Nonmem via PsN


Scope

Perl-speaks-NONMEM (PsN) is a collection of Perl modules and programs help develop non-linear mixed effect models using NONMEM. Its functionality ranges from simpler tasks such as extracting parameter estimates from output files, data file subsetting and resampling, to advanced computer-intensive statistical methods. More information is available on GitHub. Here we provide a NONMEM example (in a linked zip file) and use it to illustrate common PsN commands, as well as directions for running models in parallel. Finally, we briefly demonstrate PsNR, an R package that comes pre-installed on the Metworx 21.08 (and newer) blueprints.

PsN Examples

Example PsN/Pirana data and models are available in this nonmem-examples.zip file. Use RStudio to upload to your /data directory and it automatically unzips. Example command line PsN calls are shown below. These should be run in the directory created when the zip file is uploaded. Migrate to the directory containing the model files in your terminal.

Execute (run) a model

Using the default NONMEM version:

execute run105.mod

Using a specific NONMEM version and installation - NONMEM 7.4 installed via nmqual:

execute -nmqual -nm_version='nm74_gf' run105.mod

Bootstrap

Using 16 samples on 4 threads (and the default NONMEM version):

bootstrap -samples=16 -threads=4 -dir=bs_1 run105.mod

Stepwise Covariate Modeling (SCM)

To perform SCM, you need an scm file that denotes which model to run and the parameters to vary.

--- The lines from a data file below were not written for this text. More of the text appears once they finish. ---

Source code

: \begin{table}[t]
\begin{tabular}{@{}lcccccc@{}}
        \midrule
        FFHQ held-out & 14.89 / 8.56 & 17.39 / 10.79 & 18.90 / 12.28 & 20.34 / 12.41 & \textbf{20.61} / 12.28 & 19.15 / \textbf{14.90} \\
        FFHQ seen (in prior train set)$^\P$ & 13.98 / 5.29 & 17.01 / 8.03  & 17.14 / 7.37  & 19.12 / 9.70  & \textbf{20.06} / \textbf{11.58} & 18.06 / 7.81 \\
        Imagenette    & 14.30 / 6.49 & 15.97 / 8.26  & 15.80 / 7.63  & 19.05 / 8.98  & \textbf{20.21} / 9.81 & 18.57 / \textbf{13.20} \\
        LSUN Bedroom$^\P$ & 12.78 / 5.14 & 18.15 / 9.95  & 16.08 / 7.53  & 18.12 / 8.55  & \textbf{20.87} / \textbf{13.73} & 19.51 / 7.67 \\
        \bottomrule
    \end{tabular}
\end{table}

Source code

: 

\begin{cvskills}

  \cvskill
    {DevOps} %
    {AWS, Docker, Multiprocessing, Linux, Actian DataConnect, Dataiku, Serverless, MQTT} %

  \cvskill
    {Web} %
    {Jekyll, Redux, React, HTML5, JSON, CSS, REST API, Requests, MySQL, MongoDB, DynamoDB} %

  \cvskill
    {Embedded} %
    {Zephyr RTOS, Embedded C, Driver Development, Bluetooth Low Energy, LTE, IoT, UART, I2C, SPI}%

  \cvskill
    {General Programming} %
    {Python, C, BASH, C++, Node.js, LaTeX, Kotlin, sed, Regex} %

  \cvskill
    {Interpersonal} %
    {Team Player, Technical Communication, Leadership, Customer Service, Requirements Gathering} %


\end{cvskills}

For more information, see the user guide in the nonmem-examples.zip file or visit PsN’s website. The run105.scm reads as follows:

model=scm105.mod
search_direction=forward
p_forward=0.05
continuous_covariates=WT

[test_relations]
V=WT
[valid_states]
continuous = 1,5
categorical = 1,5
scm run105.scm

Parallelization

To run NONMEM in parallel, you need to specify a parallelization file (denoted parafile). This file specifies the number compute nodes to use, among other parameters. You must provide the path to the parafile and include the argument -parafile=path/to/<parafile>.pnm.

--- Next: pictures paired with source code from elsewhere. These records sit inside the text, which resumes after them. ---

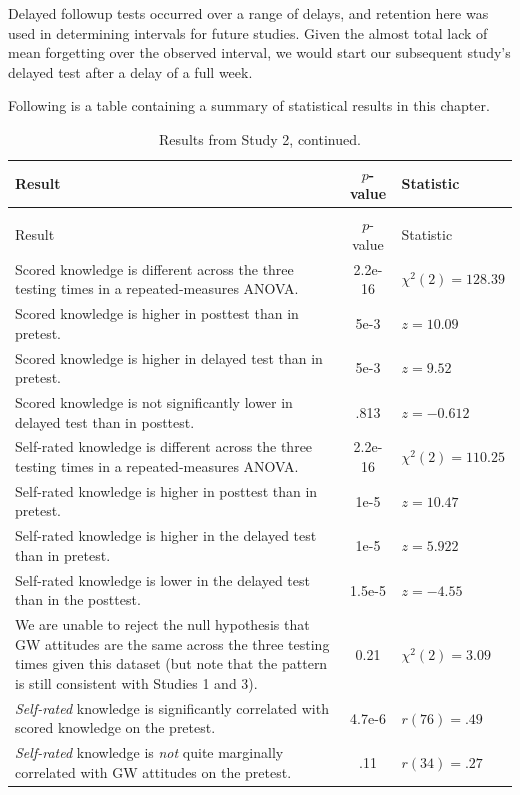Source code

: Delayed followup tests occurred over a range of delays, and retention here was
used in determining intervals for future studies.  Given the almost total lack
of mean forgetting over the observed interval, we would start our subsequent
study's delayed test after a delay of a full week.

Following is a table containing a summary of statistical results in this chapter.

\begin{longtabu}{X[2.5]S[table-parse-only]X[l]}

\caption{Summary of results from Study 2.\label{table:RPP-mech-results}}\\ 
\toprule
Result & {$p$-value} & Statistic \\ \midrule
\endfirsthead

\caption[]{Results from Study 2, continued.}\\
\toprule
Result & {$p$-value} & Statistic \\ \midrule
\endhead

\bottomrule
\endfoot

Scored knowledge is different across the three testing times in a repeated-measures ANOVA. &
2.2e-16 & $\chi^2(2)=128.39$  \\
Scored knowledge is higher in posttest than in pretest. & 5e-3 & $z=10.09$ \\
Scored knowledge is higher in delayed test than in pretest. & 5e-3 & $z=9.52$ \\
Scored knowledge is not significantly lower in delayed test than in posttest. &
.813 & $z=-0.612$ \\
Self-rated knowledge is different across the three testing times in a repeated-measures ANOVA. &
2.2e-16 & $\chi^2(2)=110.25$ \\
Self-rated knowledge is higher in posttest than in pretest. & 1e-5 & $z=10.47$ \\
Self-rated knowledge is higher in the delayed test than in pretest. & 1e-5 &
$z=5.922$ \\
Self-rated knowledge is lower in the delayed test than in the posttest. &
1.5e-5 & $z=-4.55$ \\
We are unable to reject the null hypothesis that GW attitudes are the same
across the three testing times given this dataset (but note that the pattern is
still consistent with Studies 1 and 3). & 0.21 & $\chi^2(2) = 3.09$ \\
\emph{Self-rated} knowledge is significantly correlated with scored knowledge on the
pretest. & 4.7e-6 & $r(76)=.49$ \\
\emph{Self-rated} knowledge is \emph{not} quite marginally correlated with GW attitudes on
the pretest. & .11 & $r(34)=.27$ \\

\end{longtabu}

If you don't already have a parafile, you can use the 105.pnm file from nonmem-examples.zip, or create an empty file (typically called <run>.pnm with <run> replaced by your model name) in the same directory as your model file, and copy the following into it:

$GENERAL
NODES=4 PARSE_TYPE=2 TIMEOUTI=100 TIMEOUT=10 PARAPRINT=0 TRANSFER_TYPE=1
;SINGLE node: NODES=1
;MULTI node: NODES>1
;WORKER node: NODES=0
; parse_num=number of subjects to give to each node
; parse_type=0, give each node parse_num subjects
; parse_type=1, evenly distribute numbers of subjects among available nodes
; parse_type=2, load balance among nodes
; parse_type=3, assign subjects to nodes based on idranges
; parse_type=4, load balance among nodes, taking into account loading time.  Will assess ideal number of nodes.
; If loading time too costly, will eventually revert to single CPU mode.
; timeouti=seconds to wait for node to start.  if not started in time, deassign node, and give its load to next worker, until next iteration
; timeout=minutes to wait for node to compelte.  if not completed by then, deassign node, and have manager complete it.
; paraprint=1  print to console the parallel computing process.  Can be modified at runt-time with ctrl-B toggle.
; But parallel.log always records parallelization progress.
; transfer_type=0 for file transfer, 1 for mpi

;THE EXCLUDE/INCLUDE may be used to selectively use certain nodes, out of a large list.
;$EXCLUDE 5-7 ; exclude nodes 5-7
;$EXCLUDE ALL 
;$INCLUDE 1,4-6

$COMMANDS ;each node gets a command line, used to launch the node session
1: /usr/local/mpich3/bin/mpiexec -wdir "$PWD" -n 1 ./nonmem $*
2:-wdir "$PWD" -n 3 ./nonmem -wnf

$DIRECTORIES
1:NONE ; FIRST DIRECTORY IS THE COMMON DIRECTORY
2-[nodes]:worker{#-1} ; NEXT SET ARE THE WORKER directories

;$IDRANGES ; USED IF PARSE_TYPE=3
;1:1,50
;2:51,100

This .pnm file parallelizes this model across 4 cores. To submit the job to the Sun Grid Engine (SGE), the PsN command should also specify the number of cores to parallelize across, in this case, -pe orte 4. To change the number of cores for a parallel run you need to change both the .pnm file and the PsN call. For example, to increase the from 4 to 8 cores, the PSN command is -pe orte 8 and the .pnm file should be updated on Line 2 NODES=4 to NODES=8 and Line 26 -n 3 to -n 7 (i.e., one less than the number of cores you specified in Line 2).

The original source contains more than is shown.